BEGIN

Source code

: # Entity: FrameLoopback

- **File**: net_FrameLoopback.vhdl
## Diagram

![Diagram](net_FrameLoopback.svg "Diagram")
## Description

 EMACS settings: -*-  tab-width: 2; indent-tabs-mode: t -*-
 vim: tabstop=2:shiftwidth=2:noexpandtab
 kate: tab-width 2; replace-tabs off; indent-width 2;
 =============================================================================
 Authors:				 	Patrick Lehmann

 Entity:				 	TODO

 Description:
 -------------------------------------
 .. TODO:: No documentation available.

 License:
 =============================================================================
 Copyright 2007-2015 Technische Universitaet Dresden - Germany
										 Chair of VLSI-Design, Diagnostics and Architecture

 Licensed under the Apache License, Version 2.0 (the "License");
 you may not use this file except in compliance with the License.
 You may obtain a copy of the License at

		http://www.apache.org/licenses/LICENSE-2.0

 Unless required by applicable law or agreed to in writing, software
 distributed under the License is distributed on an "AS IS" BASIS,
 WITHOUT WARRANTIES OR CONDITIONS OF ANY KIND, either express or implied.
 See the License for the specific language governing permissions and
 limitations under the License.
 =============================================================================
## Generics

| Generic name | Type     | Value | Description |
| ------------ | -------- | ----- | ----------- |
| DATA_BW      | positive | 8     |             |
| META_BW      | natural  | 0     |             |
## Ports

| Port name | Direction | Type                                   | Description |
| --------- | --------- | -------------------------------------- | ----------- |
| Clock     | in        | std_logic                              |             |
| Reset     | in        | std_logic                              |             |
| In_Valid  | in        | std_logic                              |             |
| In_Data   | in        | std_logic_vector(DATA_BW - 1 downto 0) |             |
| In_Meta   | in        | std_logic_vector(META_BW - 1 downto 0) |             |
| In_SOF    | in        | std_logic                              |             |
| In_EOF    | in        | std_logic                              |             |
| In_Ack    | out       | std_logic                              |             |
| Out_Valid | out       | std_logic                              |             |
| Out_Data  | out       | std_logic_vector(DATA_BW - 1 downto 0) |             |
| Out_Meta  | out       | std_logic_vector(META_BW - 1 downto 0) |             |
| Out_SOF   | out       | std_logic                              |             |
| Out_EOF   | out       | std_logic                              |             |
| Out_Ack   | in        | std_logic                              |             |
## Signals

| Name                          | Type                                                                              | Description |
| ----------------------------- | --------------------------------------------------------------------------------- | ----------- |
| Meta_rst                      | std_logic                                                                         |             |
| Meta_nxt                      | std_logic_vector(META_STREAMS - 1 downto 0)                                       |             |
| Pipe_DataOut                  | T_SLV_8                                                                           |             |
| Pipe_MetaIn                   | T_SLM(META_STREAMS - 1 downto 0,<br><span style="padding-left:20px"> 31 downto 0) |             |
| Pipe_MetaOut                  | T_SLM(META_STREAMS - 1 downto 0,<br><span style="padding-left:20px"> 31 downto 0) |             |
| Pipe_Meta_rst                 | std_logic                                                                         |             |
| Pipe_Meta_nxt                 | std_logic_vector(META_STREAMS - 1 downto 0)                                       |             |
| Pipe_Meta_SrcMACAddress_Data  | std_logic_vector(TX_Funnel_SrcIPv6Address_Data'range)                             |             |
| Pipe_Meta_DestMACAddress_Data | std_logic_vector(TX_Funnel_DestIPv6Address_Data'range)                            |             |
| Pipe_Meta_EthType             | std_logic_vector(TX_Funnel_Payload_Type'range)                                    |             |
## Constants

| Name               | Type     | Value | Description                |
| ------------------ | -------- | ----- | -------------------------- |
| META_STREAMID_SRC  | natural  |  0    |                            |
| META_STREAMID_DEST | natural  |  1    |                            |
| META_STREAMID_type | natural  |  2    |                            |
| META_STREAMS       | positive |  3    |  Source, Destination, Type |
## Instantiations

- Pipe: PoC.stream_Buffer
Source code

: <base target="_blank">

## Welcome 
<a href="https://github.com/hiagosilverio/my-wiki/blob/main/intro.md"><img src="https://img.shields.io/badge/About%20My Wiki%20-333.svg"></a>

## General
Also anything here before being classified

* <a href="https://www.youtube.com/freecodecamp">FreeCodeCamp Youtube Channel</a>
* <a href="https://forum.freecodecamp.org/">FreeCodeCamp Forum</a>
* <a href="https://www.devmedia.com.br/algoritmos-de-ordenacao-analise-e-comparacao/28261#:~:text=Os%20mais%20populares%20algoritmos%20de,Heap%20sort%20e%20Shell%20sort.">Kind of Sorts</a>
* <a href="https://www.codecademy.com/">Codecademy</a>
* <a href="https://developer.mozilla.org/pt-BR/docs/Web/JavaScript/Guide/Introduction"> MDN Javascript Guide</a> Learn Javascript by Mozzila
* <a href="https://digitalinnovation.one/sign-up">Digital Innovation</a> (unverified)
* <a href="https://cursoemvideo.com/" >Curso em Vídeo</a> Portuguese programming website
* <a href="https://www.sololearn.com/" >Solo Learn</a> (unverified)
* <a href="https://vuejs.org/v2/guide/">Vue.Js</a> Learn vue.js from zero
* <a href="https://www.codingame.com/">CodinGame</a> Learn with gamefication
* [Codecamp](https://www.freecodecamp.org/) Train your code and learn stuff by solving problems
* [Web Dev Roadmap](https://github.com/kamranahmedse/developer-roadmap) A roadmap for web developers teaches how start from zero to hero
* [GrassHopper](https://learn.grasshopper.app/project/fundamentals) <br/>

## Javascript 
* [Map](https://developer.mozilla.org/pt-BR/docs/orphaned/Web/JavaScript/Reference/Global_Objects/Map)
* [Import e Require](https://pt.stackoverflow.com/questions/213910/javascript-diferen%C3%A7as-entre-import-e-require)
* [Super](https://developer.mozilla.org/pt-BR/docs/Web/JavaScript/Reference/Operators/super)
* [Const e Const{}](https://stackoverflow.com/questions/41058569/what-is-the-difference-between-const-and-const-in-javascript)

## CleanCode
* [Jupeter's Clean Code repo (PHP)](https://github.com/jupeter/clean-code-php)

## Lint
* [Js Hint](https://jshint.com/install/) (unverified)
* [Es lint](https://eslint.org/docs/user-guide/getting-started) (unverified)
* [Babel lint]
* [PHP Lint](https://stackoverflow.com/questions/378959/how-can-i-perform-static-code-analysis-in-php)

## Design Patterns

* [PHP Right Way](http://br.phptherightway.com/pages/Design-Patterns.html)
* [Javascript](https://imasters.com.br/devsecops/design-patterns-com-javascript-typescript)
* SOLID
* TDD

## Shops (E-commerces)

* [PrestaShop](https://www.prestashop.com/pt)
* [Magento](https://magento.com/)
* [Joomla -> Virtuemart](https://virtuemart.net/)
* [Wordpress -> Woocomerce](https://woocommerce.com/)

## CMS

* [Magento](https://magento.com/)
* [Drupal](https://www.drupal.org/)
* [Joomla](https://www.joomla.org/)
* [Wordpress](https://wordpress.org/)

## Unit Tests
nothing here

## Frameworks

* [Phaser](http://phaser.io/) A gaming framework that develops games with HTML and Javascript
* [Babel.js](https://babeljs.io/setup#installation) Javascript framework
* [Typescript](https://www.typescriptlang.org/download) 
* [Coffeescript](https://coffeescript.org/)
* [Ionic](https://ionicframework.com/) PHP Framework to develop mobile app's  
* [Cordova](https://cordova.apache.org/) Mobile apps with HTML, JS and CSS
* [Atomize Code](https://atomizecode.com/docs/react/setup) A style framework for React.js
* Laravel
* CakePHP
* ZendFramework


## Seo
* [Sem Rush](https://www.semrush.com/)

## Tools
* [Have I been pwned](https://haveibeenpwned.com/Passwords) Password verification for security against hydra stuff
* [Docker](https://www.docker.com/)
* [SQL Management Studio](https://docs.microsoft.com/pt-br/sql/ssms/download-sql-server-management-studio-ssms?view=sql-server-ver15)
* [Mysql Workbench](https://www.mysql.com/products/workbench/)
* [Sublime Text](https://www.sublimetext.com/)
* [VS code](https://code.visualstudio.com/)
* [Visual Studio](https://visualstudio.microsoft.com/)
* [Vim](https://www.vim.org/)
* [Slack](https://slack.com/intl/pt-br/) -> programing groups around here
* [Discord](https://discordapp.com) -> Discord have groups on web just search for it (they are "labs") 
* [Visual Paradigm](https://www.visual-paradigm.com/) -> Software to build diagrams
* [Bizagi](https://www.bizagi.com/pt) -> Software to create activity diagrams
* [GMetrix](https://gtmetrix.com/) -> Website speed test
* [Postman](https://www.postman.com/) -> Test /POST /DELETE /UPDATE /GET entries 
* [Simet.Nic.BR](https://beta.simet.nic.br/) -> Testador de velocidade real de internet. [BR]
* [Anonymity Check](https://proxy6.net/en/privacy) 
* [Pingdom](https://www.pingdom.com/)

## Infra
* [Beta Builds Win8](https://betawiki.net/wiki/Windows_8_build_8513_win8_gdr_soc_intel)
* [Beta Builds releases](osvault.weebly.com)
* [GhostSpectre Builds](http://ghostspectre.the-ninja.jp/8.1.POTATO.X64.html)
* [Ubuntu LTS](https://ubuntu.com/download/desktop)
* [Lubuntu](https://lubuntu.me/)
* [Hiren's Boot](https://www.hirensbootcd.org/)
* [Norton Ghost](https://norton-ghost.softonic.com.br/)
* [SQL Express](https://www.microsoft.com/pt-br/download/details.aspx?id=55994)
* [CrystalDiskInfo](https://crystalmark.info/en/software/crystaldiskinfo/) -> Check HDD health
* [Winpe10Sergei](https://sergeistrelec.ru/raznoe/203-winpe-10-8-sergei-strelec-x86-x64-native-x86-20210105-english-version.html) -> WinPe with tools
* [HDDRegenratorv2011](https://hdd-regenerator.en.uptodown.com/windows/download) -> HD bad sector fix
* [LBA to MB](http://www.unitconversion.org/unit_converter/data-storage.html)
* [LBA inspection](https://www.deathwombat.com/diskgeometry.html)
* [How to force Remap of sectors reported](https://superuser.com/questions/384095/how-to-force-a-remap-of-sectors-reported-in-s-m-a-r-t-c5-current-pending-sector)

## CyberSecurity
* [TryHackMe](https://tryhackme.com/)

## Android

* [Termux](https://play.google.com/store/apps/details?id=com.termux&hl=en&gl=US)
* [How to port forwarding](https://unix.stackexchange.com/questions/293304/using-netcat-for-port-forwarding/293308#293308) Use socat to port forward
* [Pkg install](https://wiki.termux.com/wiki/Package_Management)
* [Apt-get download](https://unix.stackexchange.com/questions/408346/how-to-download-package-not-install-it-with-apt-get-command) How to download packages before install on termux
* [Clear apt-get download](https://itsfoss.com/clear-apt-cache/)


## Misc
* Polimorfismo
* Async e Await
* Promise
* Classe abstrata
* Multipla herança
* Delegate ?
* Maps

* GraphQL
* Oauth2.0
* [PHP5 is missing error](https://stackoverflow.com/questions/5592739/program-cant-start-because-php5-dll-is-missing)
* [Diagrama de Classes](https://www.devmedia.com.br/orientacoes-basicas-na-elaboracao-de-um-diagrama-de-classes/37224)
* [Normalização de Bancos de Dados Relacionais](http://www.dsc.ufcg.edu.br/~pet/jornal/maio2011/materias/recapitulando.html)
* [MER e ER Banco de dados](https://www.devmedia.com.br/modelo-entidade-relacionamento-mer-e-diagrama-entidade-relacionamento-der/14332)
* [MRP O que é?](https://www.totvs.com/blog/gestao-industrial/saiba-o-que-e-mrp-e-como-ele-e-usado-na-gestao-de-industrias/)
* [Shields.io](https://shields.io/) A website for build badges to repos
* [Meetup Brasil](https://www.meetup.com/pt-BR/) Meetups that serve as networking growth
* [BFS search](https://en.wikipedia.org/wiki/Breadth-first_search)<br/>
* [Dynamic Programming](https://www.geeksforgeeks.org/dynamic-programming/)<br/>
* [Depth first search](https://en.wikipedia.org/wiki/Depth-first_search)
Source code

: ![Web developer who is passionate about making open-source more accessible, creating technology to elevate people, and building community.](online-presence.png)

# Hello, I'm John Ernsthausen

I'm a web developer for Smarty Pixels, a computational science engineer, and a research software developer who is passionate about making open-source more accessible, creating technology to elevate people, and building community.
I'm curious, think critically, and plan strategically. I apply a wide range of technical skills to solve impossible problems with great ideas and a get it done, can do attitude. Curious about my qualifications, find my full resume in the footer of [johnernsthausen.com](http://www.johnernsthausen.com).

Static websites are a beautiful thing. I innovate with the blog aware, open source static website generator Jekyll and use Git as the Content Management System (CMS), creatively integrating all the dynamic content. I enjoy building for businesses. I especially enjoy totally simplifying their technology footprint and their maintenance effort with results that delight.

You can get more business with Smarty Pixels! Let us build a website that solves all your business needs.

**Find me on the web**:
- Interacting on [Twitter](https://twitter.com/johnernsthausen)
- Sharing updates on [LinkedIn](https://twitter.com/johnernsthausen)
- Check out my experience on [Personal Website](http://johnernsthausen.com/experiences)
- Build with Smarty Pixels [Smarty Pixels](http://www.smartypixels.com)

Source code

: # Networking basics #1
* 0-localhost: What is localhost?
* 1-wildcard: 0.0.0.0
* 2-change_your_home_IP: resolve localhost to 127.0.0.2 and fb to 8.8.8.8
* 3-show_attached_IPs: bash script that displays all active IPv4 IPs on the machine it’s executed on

END

*Exercise:*
Everything from the line with "Licensed under the" through the line with "## Generics" should be written out exactly as it appears above, end lines included, and nothing outside that range.

*Result:*
 Licensed under the Apache License, Version 2.0 (the "License");
 you may not use this file except in compliance with the License.
 You may obtain a copy of the License at

		http://www.apache.org/licenses/LICENSE-2.0

 Unless required by applicable law or agreed to in writing, software
 distributed under the License is distributed on an "AS IS" BASIS,
 WITHOUT WARRANTIES OR CONDITIONS OF ANY KIND, either express or implied.
 See the License for the specific language governing permissions and
 limitations under the License.
 =============================================================================
## Generics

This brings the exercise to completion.